- _What to produce_:
Look through the records below, and whenever a line contains "during", copy it.

(Stored records)
--- START ---
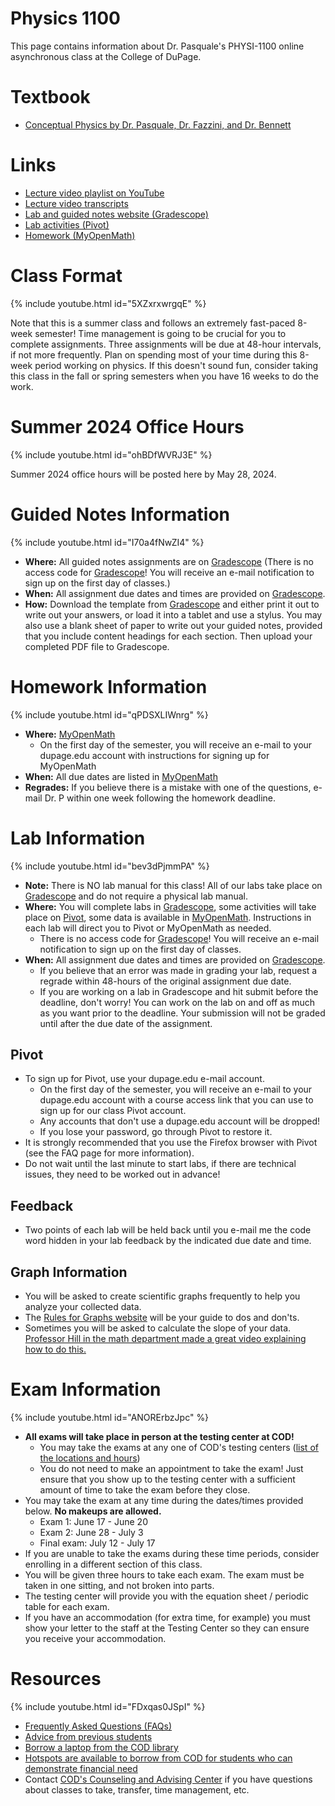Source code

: # Physics 1100
This page contains information about Dr. Pasquale's PHYSI-1100 online asynchronous class at the College of DuPage.

# Textbook
- [Conceptual Physics by Dr. Pasquale, Dr. Fazzini, and Dr. Bennett](https://cod.pressbooks.pub/physics1100/)

# Links
- [Lecture video playlist on YouTube](https://www.youtube.com/playlist?list=PLo9WFV9pBhDtRfnN_PwI3G82QJaVj1XVu)
- [Lecture video transcripts](https://physics.doctor-pasquale.com)
- [Lab and guided notes website (Gradescope)](https://www.gradescope.com)
- [Lab activities (Pivot)](https://www.pivotinteractives.com)
- [Homework (MyOpenMath)](https://www.myopenmath.com)

# Class Format
{% include youtube.html id="5XZxrxwrgqE" %}

Note that this is a summer class and follows an extremely fast-paced 8-week semester! Time management is going to be crucial for you to complete assignments. Three assignments will be due at 48-hour intervals, if not more frequently. Plan on spending most of your time during this 8-week period working on physics. If this doesn't sound fun, consider taking this class in the fall or spring semesters when you have 16 weeks to do the work.

# Summer 2024 Office Hours
{% include youtube.html id="ohBDfWVRJ3E" %}

Summer 2024 office hours will be posted here by May 28, 2024.

# Guided Notes Information
{% include youtube.html id="I70a4fNwZI4" %}

- **Where:** All guided notes assignments are on [Gradescope](https://www.gradescope.com) (There is no access code for [Gradescope](https://www.gradescope.com)! You will receive an e-mail notification to sign up on the first day of classes.)
- **When:** All assignment due dates and times are provided on [Gradescope](https://www.gradescope.com).
- **How:** Download the template from [Gradescope](https://www.gradescope.com) and either print it out to write out your answers, or load it into a tablet and use a stylus. You may also use a blank sheet of paper to write out your guided notes, provided that you include content headings for each section. Then upload your completed PDF file to Gradescope.

# Homework Information
{% include youtube.html id="qPDSXLIWnrg" %}
- **Where:** [MyOpenMath](https://www.myopenmath.com)
  - On the first day of the semester, you will receive an e-mail to your dupage.edu account with instructions for signing up for MyOpenMath
- **When:** All due dates are listed in [MyOpenMath](https://www.myopenmath.com)
- **Regrades:** If you believe there is a mistake with one of the questions, e-mail Dr. P within one week following the homework deadline.

# Lab Information
{% include youtube.html id="bev3dPjmmPA" %}

- **Note:** There is NO lab manual for this class! All of our labs take place on [Gradescope](https://www.gradescope.com) and do not require a physical lab manual.
- **Where:** You will complete labs in [Gradescope](https://www.gradescope.com), some activities will take place on [Pivot](https://www.pivotinteractives.com), some data is available in [MyOpenMath](https://www.myopenmath.com). Instructions in each lab will direct you to Pivot or MyOpenMath as needed.
  - There is no access code for [Gradescope](https://www.gradescope.com)! You will receive an e-mail notification to sign up on the first day of classes.
- **When:** All assignment due dates and times are provided on [Gradescope](https://www.gradescope.com).
  - If you believe that an error was made in grading your lab, request a regrade within 48-hours of the original assignment due date.
  - If you are working on a lab in Gradescope and hit submit before the deadline, don't worry! You can work on the lab on and off as much as you want prior to the deadline. Your submission will not be graded until after the due date of the assignment.

## Pivot
- To sign up for Pivot, use your dupage.edu e-mail account.
  - On the first day of the semester, you will receive an e-mail to your dupage.edu account with a course access link that you can use to sign up for our class Pivot account.
  - Any accounts that don't use a dupage.edu account will be dropped!
  - If you lose your password, go through Pivot to restore it.
- It is strongly recommended that you use the Firefox browser with Pivot (see the FAQ page for more information).
- Do not wait until the last minute to start labs, if there are technical issues, they need to be worked out in advance!

## Feedback
- Two points of each lab will be held back until you e-mail me the code word hidden in your lab feedback by the indicated due date and time.

## Graph Information
- You will be asked to create scientific graphs frequently to help you analyze your collected data.
- The [Rules for Graphs website](https://doctor-pasquale.com/rules-for-graphs) will be your guide to dos and don'ts.
- Sometimes you will be asked to calculate the slope of your data. [Professor Hill in the math department made a great video explaining how to do this.](https://www.youtube.com/watch?v=-KwSYQJ31Lg)

# Exam Information
{% include youtube.html id="ANORErbzJpc" %}

- **All exams will take place in person at the testing center at COD!**
  - You may take the exams at any one of COD's testing centers ([list of the locations and hours](https://www.cod.edu/academics/testing/hours.html))
  - You do not need to make an appointment to take the exam! Just ensure that you show up to the testing center with a sufficient amount of time to take the exam before they close.
- You may take the exam at any time during the dates/times provided below. **No makeups are allowed.**
  - Exam 1: June 17 - June 20
  - Exam 2: June 28 - July 3
  - Final exam: July 12 - July 17
- If you are unable to take the exams during these time periods, consider enrolling in a different section of this class.
- You will be given three hours to take each exam. The exam must be taken in one sitting, and not broken into parts.
- The testing center will provide you with the equation sheet / periodic table for each exam.
- If you have an accommodation (for extra time, for example) you must show your letter to the staff at the Testing Center so they can ensure you receive your accommodation.

# Resources
{% include youtube.html id="FDxqas0JSpI" %}

- [Frequently Asked Questions (FAQs)](faq.md)
- [Advice from previous students](advice.md)
- [Borrow a laptop from the COD library](https://cod.libwizard.com/f/laptops)
- [Hotspots are available to borrow from COD for students who can demonstrate financial need](https://cod.edu/costs/financial_aid/hotspot-lending.html)
- Contact [COD's Counseling and Advising Center](https://www.cod.edu/counseling) if you have questions about classes to take, transfer, time management, etc.
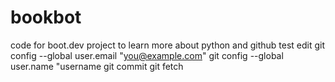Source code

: # bookbot
code for boot.dev project to learn more about python and github
test edit
git config --global user.email "you@example.com"
git config --global user.name "username
git commit
git fetch
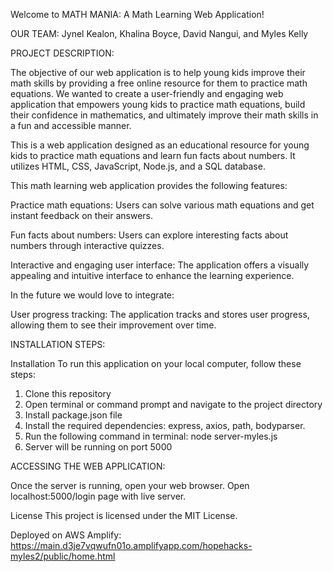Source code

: Welcome to MATH MANIA: A Math Learning Web Application!

OUR TEAM: Jynel Kealon, Khalina Boyce, David Nangui, and Myles Kelly

PROJECT DESCRIPTION:

The objective of our web application is to help young kids improve their math skills by providing a free online resource for them to practice math equations. We wanted to create a user-friendly and engaging web application that empowers young kids to practice math equations, build their confidence in mathematics, and ultimately improve their math skills in a fun and accessible manner.

This is a web application designed as an educational resource for young kids to practice math equations and learn fun facts about numbers. It utilizes HTML, CSS, JavaScript, Node.js, and a SQL database.

This math learning web application provides the following features:

Practice math equations: Users can solve various math equations and get instant feedback on their answers.

Fun facts about numbers: Users can explore interesting facts about numbers through interactive quizzes.

Interactive and engaging user interface: The application offers a visually appealing and intuitive interface to enhance the learning experience.

In the future we would love to integrate:

User progress tracking: The application tracks and stores user progress, allowing them to see their improvement over time.

INSTALLATION STEPS:

Installation To run this application on your local computer, follow these steps:

1. Clone this repository
2. Open terminal or command prompt and navigate to the project directory
3. Install package.json file
4. Install the required dependencies: express, axios, path, bodyparser.
5. Run the following command in terminal: node server-myles.js
6. Server will be running on port 5000

ACCESSING THE WEB APPLICATION:

Once the server is running, open your web browser. Open localhost:5000/login page with live server.

License This project is licensed under the MIT License.

Deployed on AWS Amplify: https://main.d3je7vqwufn01o.amplifyapp.com/hopehacks-myles2/public/home.html
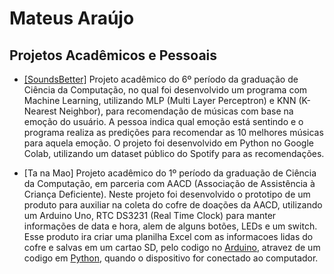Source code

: # Mateus Araújo

## Projetos Acadêmicos e Pessoais

- [[SoundsBetter]](https://github.com/m44g0/SoundsBetter) Projeto acadêmico do 6º período da graduação de Ciência da Computação, no qual foi desenvolvido um programa com Machine Learning, utilizando MLP (Multi Layer Perceptron) e KNN (K-Nearest Neighbor), para recomendação de músicas com base na emoção do usuário. A pessoa indica qual emoção está sentindo e o programa realiza as predições para recomendar as 10 melhores músicas para aquela emoção. O projeto foi desenvolvido em Python no Google Colab, utilizando um dataset público do Spotify para as recomendações.

-  [Ta na Mao] Projeto acadêmico do 1º período da graduação de Ciência da Computação, em parceria com AACD (Associação de Assistência à Criança Deficiente). Neste projeto foi desenvolvido o prototipo de um produto para auxiliar na coleta do cofre de doações da AACD, utilizando um Arduino Uno, RTC DS3231 (Real Time Clock) para manter informações de data e hora, alem de alguns botões, LEDs e um switch. Esse produto ira criar uma planilha Excel com as informacoes lidas do cofre e salvas em um cartao SD, pelo codigo no [Arduino](https://docs.google.com/document/d/1rA5s-8ZrMXRf5gtBt-JzWCB4ZjBQhiH0n8PYatKHx6M/edit?usp=sharing), atravez de um codigo em [Python](https://drive.google.com/file/d/1R5FRK6bIajZcuQqk4wZUBDvPAJ6VLLKk/view), quando o dispositivo for conectado ao computador.
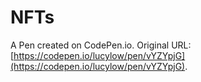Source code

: # NFTs

A Pen created on CodePen.io. Original URL: [https://codepen.io/lucylow/pen/vYZYpjG](https://codepen.io/lucylow/pen/vYZYpjG).


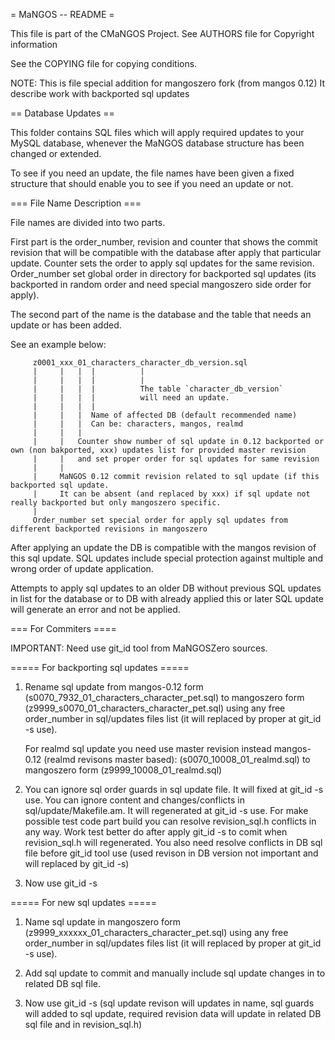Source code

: = MaNGOS -- README =

This file is part of the CMaNGOS Project. See AUTHORS file for Copyright information

See the COPYING file for copying conditions.

NOTE: This is file special addition for mangoszero fork (from mangos 0.12)
      It describe work with backported sql updates

== Database Updates ==

This folder contains SQL files which will apply required updates to your MySQL
database, whenever the MaNGOS database structure has been changed or extended.

To see if you need an update, the file names have been given a fixed structure
that should enable you to see if you need an update or not.

=== File Name Description ===

File names are divided into two parts.

First part is the order_number, revision and counter that shows the commit revision that
will be compatible with the database after apply that particular update.
Counter sets the order to apply sql updates for the same revision. Order_number set
global order in directory for backported sql updates (its backported in random order
and need special mangoszero side order for apply).

The second part of the name is the database and the table that needs an update or has been added.

See an example below:

         z0001_xxx_01_characters_character_db_version.sql
         |     |   |  |          |
         |     |   |  |          |
         |     |   |  |          The table `character_db_version`
         |     |   |  |          will need an update.
         |     |   |  |
         |     |   |  Name of affected DB (default recommended name)
         |     |   |  Can be: characters, mangos, realmd
         |     |   |
         |     |   Counter show number of sql update in 0.12 backported or own (non bakported, xxx) updates list for provided master revision
         |     |   and set proper order for sql updates for same revision
         |     |
         |     MaNGOS 0.12 commit revision related to sql update (if this backported sql update.
         |     It can be absent (and replaced by xxx) if sql update not really backported but only mangoszero specific.
         |
         Order_number set special order for apply sql updates from different backported revisions in mangoszero


After applying an update the DB is compatible with the mangos revision of this sql update.
SQL updates include special protection against multiple and wrong order of update application.

Attempts to apply sql updates to an older DB without previous SQL updates in list for the database
or to DB with already applied this or later SQL update will generate an error and not be applied.

=== For Commiters ====

IMPORTANT: Need use git_id tool from MaNGOSZero sources.

===== For backporting sql updates =====

1. Rename sql update from mangos-0.12 form (s0070_7932_01_characters_character_pet.sql) to mangoszero form (z9999_s0070_01_characters_character_pet.sql)
   using any free order_number in sql/updates files list (it will replaced by proper at git_id -s use).

   For realmd sql update you need use master revision instead mangos-0.12 (realmd revisons master based):
   (s0070_10008_01_realmd.sql) to mangoszero form (z9999_10008_01_realmd.sql)

2. You can ignore sql order guards in sql update file. It will fixed at git_id -s use.
   You can ignore content and changes/conflicts in sql/update/Makefile.am. It will regenerated at git_id -s use.
   For make possible test code part build you can resolve revision_sql.h conflicts in any way.
   Work test better do after apply git_id -s to comit when revision_sql.h will regenerated.
   You also need resolve conflicts in DB sql file before git_id tool use (used revison in DB version not important and will replaced by git_id -s)

3. Now use git_id -s

===== For new sql updates =====

1. Name sql update in mangoszero form (z9999_xxxxxx_01_characters_character_pet.sql)
   using any free order_number in sql/updates files list (it will replaced by proper at git_id -s use).

2. Add sql update to commit and manually include sql update changes in to related DB sql file.

3. Now use git_id -s (sql update revison will updates in name, sql guards will added to sql update,
   required revision data will update in related DB sql file and in revision_sql.h)
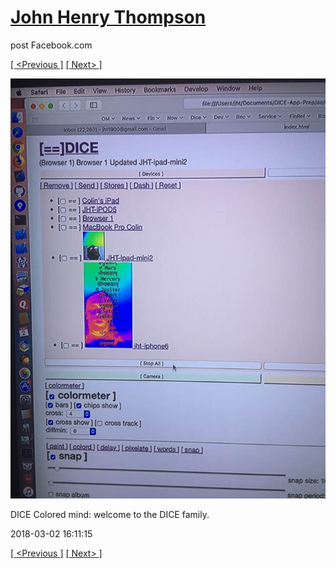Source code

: # [John Henry Thompson](../README.md)
post Facebook.com

[[ <Previous ]](2018-03-02-1.md) [[ Next> ]](2018-02-26-1.md)

[![](../media/2018-03-02/Timeline-Photos-DICE-Colored-mind-welcome-to-the-DICE-family.jpg)](../README.md)

DICE Colored mind: welcome to the DICE family.

2018-03-02 16:11:15

[[ <Previous ]](2018-03-02-1.md) [[ Next> ]](2018-02-26-1.md)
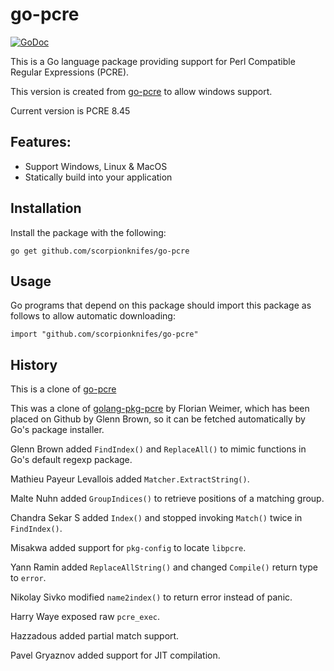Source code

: # go-pcre

[![GoDoc](https://godoc.org/github.com/gijsbers/go-pcre?status.svg=)](https://pkg.go.dev/github.com/scorpionknifes/go-pcre)

This is a Go language package providing support for Perl Compatible Regular Expressions (PCRE).

This version is created from [go-pcre](https://github.com/rubrikinc/goc-pcre) to allow windows support.

Current version is PCRE 8.45

## Features:

- Support Windows, Linux & MacOS
- Statically build into your application

## Installation

Install the package with the following:

    go get github.com/scorpionknifes/go-pcre

## Usage

Go programs that depend on this package should import this package as follows to allow automatic downloading:

    import "github.com/scorpionknifes/go-pcre"

## History

This is a clone of [go-pcre](https://github.com/rubrikinc/goc-pcre)

This was a clone of [golang-pkg-pcre](http://git.enyo.de/fw/debian/golang-pkg-pcre.git) by Florian Weimer, which has been placed on Github by Glenn Brown, so it can be fetched automatically by Go's package installer.

Glenn Brown added `FindIndex()` and `ReplaceAll()` to mimic functions in Go's default regexp package.

Mathieu Payeur Levallois added `Matcher.ExtractString()`.

Malte Nuhn added `GroupIndices()` to retrieve positions of a matching group.

Chandra Sekar S added `Index()` and stopped invoking `Match()` twice in `FindIndex()`.

Misakwa added support for `pkg-config` to locate `libpcre`.

Yann Ramin added `ReplaceAllString()` and changed `Compile()` return type to `error`.

Nikolay Sivko modified `name2index()` to return error instead of panic.

Harry Waye exposed raw `pcre_exec`.

Hazzadous added partial match support.

Pavel Gryaznov added support for JIT compilation.

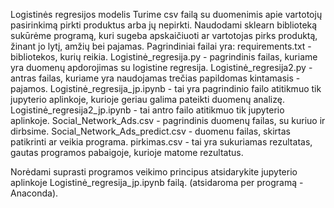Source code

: Logistinės regresijos modelis
Turime csv failą su duomenimis apie vartotojų pasirinkimą pirkti produktus arba jų nepirkti. Naudodami sklearn biblioteką sukūrėme programą, kuri sugeba apskaičiuoti ar vartotojas pirks produktą, žinant jo lytį, amžių bei pajamas.
Pagrindiniai failai yra:
requirements.txt - bibliotekos, kurių reikia.
Logistinė_regresija.py - pagrindinis failas, kuriame yra duomenų apdorojimas su logistine regresija.
Logistinė_regresija2.py - antras failas, kuriame yra naudojamas trečias papildomas kintamasis - pajamos.
Logistinė_regresija_jp.ipynb - tai yra pagrindinio failo atitikmuo tik jupyterio aplinkoje, kurioje geriau galima pateikti duomenų analizę.
Logistinė_regresija2_jp.ipynb - tai antro failo atitikmuo tik jupyterio aplinkoje.
Social_Network_Ads.csv - pagrindinis duomenų failas, su kuriuo ir dirbsime.
Social_Network_Ads_predict.csv - duomenu failas, skirtas patikrinti ar veikia programa.
pirkimas.csv - tai yra sukuriamas rezultatas, gautas programos pabaigoje, kurioje matome rezultatus.

Norėdami suprasti programos veikimo principus atsidarykite jupyterio aplinkoje Logistinė_regresija_jp.ipynb failą. (atsidaroma per programą - Anaconda).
--- END ---
- _Answer box_:
Note that this is a summer class and follows an extremely fast-paced 8-week semester! Time management is going to be crucial for you to complete assignments. Three assignments will be due at 48-hour intervals, if not more frequently. Plan on spending most of your time during this 8-week period working on physics. If this doesn't sound fun, consider taking this class in the fall or spring semesters when you have 16 weeks to do the work.
- You may take the exam at any time during the dates/times provided below. **No makeups are allowed.**
- If you are unable to take the exams during these time periods, consider enrolling in a different section of this class.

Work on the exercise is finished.